------ RAW DATA ------

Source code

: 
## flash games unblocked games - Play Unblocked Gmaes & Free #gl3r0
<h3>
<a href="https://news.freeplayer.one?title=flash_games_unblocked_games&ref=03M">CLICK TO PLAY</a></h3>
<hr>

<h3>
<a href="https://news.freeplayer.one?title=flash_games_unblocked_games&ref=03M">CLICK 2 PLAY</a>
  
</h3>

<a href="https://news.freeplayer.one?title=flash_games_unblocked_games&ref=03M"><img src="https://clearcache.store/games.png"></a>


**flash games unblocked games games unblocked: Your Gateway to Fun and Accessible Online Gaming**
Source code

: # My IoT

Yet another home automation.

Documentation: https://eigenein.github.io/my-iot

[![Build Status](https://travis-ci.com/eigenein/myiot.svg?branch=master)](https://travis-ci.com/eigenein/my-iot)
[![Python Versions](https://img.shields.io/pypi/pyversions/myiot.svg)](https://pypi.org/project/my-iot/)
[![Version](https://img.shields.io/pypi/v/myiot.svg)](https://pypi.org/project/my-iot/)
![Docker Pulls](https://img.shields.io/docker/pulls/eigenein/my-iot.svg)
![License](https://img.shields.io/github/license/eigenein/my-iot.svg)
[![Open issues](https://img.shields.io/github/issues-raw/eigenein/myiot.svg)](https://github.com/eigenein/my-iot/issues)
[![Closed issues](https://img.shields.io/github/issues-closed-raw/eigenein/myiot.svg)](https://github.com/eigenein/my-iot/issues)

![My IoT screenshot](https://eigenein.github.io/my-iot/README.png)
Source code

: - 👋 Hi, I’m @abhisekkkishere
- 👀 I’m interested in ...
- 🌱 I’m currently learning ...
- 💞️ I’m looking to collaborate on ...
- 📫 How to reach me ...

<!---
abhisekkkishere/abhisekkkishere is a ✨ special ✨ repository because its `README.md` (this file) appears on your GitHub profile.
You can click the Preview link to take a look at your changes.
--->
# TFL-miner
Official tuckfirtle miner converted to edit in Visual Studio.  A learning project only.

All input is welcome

------

THE TASK: Could you write out, exactly, each line of the data above from the one containing "- 💞️ I’m looking to collaborate on ..." through the last, including both?

REPLY TO THE TASK:
- 💞️ I’m looking to collaborate on ...
- 📫 How to reach me ...

<!---
abhisekkkishere/abhisekkkishere is a ✨ special ✨ repository because its `README.md` (this file) appears on your GitHub profile.
You can click the Preview link to take a look at your changes.
--->
# TFL-miner
Official tuckfirtle miner converted to edit in Visual Studio.  A learning project only.

All input is welcome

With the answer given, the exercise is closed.